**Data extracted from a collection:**

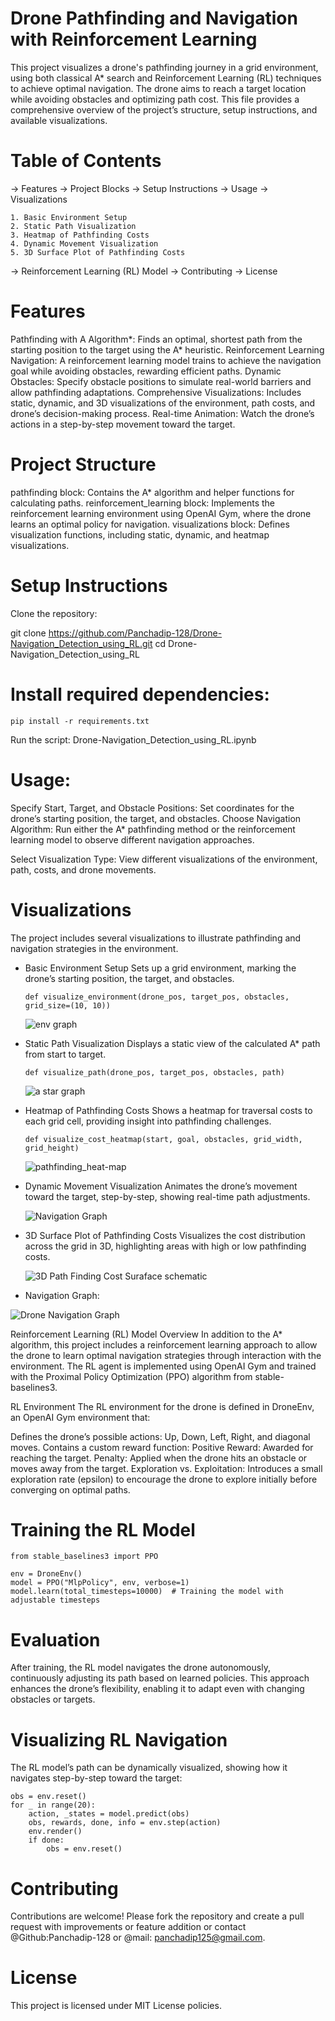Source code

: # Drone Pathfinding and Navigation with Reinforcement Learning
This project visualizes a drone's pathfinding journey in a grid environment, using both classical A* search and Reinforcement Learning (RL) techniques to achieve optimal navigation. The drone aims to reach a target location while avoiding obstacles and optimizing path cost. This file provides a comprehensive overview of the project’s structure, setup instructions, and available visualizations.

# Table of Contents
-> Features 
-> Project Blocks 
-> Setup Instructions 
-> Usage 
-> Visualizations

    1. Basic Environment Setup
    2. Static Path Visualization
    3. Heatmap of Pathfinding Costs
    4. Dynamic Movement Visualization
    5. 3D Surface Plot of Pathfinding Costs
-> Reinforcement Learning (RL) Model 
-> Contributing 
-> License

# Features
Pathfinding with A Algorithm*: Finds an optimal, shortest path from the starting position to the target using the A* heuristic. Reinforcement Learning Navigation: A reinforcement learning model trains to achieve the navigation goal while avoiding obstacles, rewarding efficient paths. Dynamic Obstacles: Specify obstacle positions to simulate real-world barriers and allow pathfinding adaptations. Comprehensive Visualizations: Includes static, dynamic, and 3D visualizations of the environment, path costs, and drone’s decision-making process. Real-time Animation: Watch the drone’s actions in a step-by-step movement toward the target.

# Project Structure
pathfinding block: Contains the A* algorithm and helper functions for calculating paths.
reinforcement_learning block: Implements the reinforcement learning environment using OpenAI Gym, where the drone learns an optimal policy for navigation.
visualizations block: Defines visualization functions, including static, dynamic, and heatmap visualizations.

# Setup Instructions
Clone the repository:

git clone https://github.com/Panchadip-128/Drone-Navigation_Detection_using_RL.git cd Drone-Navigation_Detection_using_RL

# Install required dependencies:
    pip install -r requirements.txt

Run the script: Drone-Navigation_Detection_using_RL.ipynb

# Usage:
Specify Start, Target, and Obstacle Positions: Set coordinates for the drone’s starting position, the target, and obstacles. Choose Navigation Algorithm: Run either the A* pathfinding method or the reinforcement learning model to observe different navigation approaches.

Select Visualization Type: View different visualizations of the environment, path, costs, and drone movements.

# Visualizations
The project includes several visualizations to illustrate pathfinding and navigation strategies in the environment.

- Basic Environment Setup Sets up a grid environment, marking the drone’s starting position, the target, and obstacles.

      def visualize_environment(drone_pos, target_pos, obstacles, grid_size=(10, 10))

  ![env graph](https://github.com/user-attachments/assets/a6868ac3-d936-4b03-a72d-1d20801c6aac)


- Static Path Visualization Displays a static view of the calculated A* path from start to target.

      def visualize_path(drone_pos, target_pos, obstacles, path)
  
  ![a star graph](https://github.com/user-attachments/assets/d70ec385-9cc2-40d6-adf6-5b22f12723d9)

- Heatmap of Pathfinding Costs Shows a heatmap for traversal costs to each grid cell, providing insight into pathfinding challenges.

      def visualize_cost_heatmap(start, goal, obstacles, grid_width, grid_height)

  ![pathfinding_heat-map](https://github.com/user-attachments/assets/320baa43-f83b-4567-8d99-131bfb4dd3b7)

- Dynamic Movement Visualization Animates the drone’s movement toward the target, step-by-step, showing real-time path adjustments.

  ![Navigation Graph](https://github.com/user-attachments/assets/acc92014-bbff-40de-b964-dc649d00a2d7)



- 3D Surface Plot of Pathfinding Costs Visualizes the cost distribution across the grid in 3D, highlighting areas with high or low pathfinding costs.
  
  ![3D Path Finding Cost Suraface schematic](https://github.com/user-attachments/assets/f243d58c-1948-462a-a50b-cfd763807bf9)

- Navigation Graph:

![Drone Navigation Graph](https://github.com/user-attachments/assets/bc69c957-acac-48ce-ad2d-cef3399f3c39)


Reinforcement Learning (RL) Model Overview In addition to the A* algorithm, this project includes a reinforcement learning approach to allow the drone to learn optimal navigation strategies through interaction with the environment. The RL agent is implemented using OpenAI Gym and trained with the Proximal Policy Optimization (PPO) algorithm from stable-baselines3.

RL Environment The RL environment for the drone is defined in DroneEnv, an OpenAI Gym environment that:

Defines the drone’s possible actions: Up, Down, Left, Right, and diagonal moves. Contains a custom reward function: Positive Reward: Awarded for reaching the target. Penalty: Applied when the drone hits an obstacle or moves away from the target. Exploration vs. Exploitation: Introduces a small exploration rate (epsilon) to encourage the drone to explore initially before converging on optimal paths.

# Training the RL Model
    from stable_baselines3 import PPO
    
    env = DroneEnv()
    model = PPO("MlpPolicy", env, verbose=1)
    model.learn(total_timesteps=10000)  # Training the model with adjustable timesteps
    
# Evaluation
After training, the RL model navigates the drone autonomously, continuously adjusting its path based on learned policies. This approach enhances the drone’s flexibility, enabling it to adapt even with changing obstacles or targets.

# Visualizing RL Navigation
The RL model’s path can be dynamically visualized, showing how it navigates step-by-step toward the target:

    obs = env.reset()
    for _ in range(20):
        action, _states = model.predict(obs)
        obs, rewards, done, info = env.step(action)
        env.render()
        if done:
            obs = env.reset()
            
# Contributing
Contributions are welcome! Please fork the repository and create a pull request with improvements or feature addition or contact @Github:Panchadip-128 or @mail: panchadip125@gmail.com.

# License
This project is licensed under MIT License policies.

**INSTRUCTIONS FOR THE TASK:** Using the data above, reproduce exactly the lines from the line that contains "-> Project Blocks" through the line that contains "# Visualizations", including both.

**RESULT FOR THIS EXERCISE:**
-> Project Blocks 
-> Setup Instructions 
-> Usage 
-> Visualizations

    1. Basic Environment Setup
    2. Static Path Visualization
    3. Heatmap of Pathfinding Costs
    4. Dynamic Movement Visualization
    5. 3D Surface Plot of Pathfinding Costs
-> Reinforcement Learning (RL) Model 
-> Contributing 
-> License

# Features
Pathfinding with A Algorithm*: Finds an optimal, shortest path from the starting position to the target using the A* heuristic. Reinforcement Learning Navigation: A reinforcement learning model trains to achieve the navigation goal while avoiding obstacles, rewarding efficient paths. Dynamic Obstacles: Specify obstacle positions to simulate real-world barriers and allow pathfinding adaptations. Comprehensive Visualizations: Includes static, dynamic, and 3D visualizations of the environment, path costs, and drone’s decision-making process. Real-time Animation: Watch the drone’s actions in a step-by-step movement toward the target.

# Project Structure
pathfinding block: Contains the A* algorithm and helper functions for calculating paths.
reinforcement_learning block: Implements the reinforcement learning environment using OpenAI Gym, where the drone learns an optimal policy for navigation.
visualizations block: Defines visualization functions, including static, dynamic, and heatmap visualizations.

# Setup Instructions
Clone the repository:

git clone https://github.com/Panchadip-128/Drone-Navigation_Detection_using_RL.git cd Drone-Navigation_Detection_using_RL

# Install required dependencies:
    pip install -r requirements.txt

Run the script: Drone-Navigation_Detection_using_RL.ipynb

# Usage:
Specify Start, Target, and Obstacle Positions: Set coordinates for the drone’s starting position, the target, and obstacles. Choose Navigation Algorithm: Run either the A* pathfinding method or the reinforcement learning model to observe different navigation approaches.

Select Visualization Type: View different visualizations of the environment, path, costs, and drone movements.

# Visualizations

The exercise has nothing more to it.